↓

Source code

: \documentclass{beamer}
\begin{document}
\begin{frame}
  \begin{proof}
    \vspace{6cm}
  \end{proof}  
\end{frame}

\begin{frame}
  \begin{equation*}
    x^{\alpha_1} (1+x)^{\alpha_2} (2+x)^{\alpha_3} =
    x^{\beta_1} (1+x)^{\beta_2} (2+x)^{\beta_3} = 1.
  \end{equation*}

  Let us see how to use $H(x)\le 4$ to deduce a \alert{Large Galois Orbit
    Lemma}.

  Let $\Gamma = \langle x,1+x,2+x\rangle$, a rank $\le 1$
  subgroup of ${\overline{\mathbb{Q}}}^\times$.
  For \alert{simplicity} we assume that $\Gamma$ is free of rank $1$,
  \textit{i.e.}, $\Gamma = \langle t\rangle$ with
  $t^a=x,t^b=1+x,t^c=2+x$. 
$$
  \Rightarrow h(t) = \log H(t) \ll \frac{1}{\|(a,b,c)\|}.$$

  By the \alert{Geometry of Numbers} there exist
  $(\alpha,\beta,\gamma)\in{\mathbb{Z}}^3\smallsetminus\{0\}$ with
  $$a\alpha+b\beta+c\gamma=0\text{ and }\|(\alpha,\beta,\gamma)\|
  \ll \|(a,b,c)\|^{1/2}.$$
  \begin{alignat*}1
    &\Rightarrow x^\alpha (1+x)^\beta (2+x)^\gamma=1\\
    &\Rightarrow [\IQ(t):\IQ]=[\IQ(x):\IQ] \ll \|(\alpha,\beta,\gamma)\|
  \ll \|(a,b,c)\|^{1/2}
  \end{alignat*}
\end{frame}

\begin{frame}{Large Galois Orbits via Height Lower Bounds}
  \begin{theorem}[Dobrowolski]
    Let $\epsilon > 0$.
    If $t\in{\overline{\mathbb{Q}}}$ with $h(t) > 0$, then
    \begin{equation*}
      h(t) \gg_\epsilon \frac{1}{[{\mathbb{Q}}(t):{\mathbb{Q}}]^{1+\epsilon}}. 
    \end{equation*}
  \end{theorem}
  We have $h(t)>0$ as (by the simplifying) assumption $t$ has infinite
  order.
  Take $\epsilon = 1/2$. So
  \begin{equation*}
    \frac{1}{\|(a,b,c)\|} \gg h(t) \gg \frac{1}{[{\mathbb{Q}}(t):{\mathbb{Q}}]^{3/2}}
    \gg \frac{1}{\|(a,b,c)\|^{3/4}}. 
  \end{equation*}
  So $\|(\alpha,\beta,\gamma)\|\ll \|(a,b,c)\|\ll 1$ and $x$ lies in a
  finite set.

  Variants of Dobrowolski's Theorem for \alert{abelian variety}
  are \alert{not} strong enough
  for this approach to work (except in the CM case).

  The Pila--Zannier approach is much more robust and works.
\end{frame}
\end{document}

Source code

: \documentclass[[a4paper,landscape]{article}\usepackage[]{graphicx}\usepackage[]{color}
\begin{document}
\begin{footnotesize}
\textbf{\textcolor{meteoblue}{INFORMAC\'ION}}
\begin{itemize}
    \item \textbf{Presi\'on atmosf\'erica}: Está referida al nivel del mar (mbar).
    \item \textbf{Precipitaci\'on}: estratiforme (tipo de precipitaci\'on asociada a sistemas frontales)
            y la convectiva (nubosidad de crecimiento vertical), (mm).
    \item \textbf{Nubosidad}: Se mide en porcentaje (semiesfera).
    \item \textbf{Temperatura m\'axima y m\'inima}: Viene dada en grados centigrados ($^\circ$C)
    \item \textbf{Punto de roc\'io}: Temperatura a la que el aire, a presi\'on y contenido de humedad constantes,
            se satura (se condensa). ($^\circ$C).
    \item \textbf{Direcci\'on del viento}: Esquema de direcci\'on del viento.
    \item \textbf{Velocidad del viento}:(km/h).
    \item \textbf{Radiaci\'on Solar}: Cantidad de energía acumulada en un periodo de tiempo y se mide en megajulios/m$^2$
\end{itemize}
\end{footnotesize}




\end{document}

↑

-- About this exercise --
The data above should be reproduced in full, word for word.

-- Expected answer --
Source code

: \documentclass{beamer}
\begin{document}
\begin{frame}
  \begin{proof}
    \vspace{6cm}
  \end{proof}  
\end{frame}

\begin{frame}
  \begin{equation*}
    x^{\alpha_1} (1+x)^{\alpha_2} (2+x)^{\alpha_3} =
    x^{\beta_1} (1+x)^{\beta_2} (2+x)^{\beta_3} = 1.
  \end{equation*}

  Let us see how to use $H(x)\le 4$ to deduce a \alert{Large Galois Orbit
    Lemma}.

  Let $\Gamma = \langle x,1+x,2+x\rangle$, a rank $\le 1$
  subgroup of ${\overline{\mathbb{Q}}}^\times$.
  For \alert{simplicity} we assume that $\Gamma$ is free of rank $1$,
  \textit{i.e.}, $\Gamma = \langle t\rangle$ with
  $t^a=x,t^b=1+x,t^c=2+x$. 
$$
  \Rightarrow h(t) = \log H(t) \ll \frac{1}{\|(a,b,c)\|}.$$

  By the \alert{Geometry of Numbers} there exist
  $(\alpha,\beta,\gamma)\in{\mathbb{Z}}^3\smallsetminus\{0\}$ with
  $$a\alpha+b\beta+c\gamma=0\text{ and }\|(\alpha,\beta,\gamma)\|
  \ll \|(a,b,c)\|^{1/2}.$$
  \begin{alignat*}1
    &\Rightarrow x^\alpha (1+x)^\beta (2+x)^\gamma=1\\
    &\Rightarrow [\IQ(t):\IQ]=[\IQ(x):\IQ] \ll \|(\alpha,\beta,\gamma)\|
  \ll \|(a,b,c)\|^{1/2}
  \end{alignat*}
\end{frame}

\begin{frame}{Large Galois Orbits via Height Lower Bounds}
  \begin{theorem}[Dobrowolski]
    Let $\epsilon > 0$.
    If $t\in{\overline{\mathbb{Q}}}$ with $h(t) > 0$, then
    \begin{equation*}
      h(t) \gg_\epsilon \frac{1}{[{\mathbb{Q}}(t):{\mathbb{Q}}]^{1+\epsilon}}. 
    \end{equation*}
  \end{theorem}
  We have $h(t)>0$ as (by the simplifying) assumption $t$ has infinite
  order.
  Take $\epsilon = 1/2$. So
  \begin{equation*}
    \frac{1}{\|(a,b,c)\|} \gg h(t) \gg \frac{1}{[{\mathbb{Q}}(t):{\mathbb{Q}}]^{3/2}}
    \gg \frac{1}{\|(a,b,c)\|^{3/4}}. 
  \end{equation*}
  So $\|(\alpha,\beta,\gamma)\|\ll \|(a,b,c)\|\ll 1$ and $x$ lies in a
  finite set.

  Variants of Dobrowolski's Theorem for \alert{abelian variety}
  are \alert{not} strong enough
  for this approach to work (except in the CM case).

  The Pila--Zannier approach is much more robust and works.
\end{frame}
\end{document}

Source code

: \documentclass[[a4paper,landscape]{article}\usepackage[]{graphicx}\usepackage[]{color}
\begin{document}
\begin{footnotesize}
\textbf{\textcolor{meteoblue}{INFORMAC\'ION}}
\begin{itemize}
    \item \textbf{Presi\'on atmosf\'erica}: Está referida al nivel del mar (mbar).
    \item \textbf{Precipitaci\'on}: estratiforme (tipo de precipitaci\'on asociada a sistemas frontales)
            y la convectiva (nubosidad de crecimiento vertical), (mm).
    \item \textbf{Nubosidad}: Se mide en porcentaje (semiesfera).
    \item \textbf{Temperatura m\'axima y m\'inima}: Viene dada en grados centigrados ($^\circ$C)
    \item \textbf{Punto de roc\'io}: Temperatura a la que el aire, a presi\'on y contenido de humedad constantes,
            se satura (se condensa). ($^\circ$C).
    \item \textbf{Direcci\'on del viento}: Esquema de direcci\'on del viento.
    \item \textbf{Velocidad del viento}:(km/h).
    \item \textbf{Radiaci\'on Solar}: Cantidad de energía acumulada en un periodo de tiempo y se mide en megajulios/m$^2$
\end{itemize}
\end{footnotesize}




\end{document}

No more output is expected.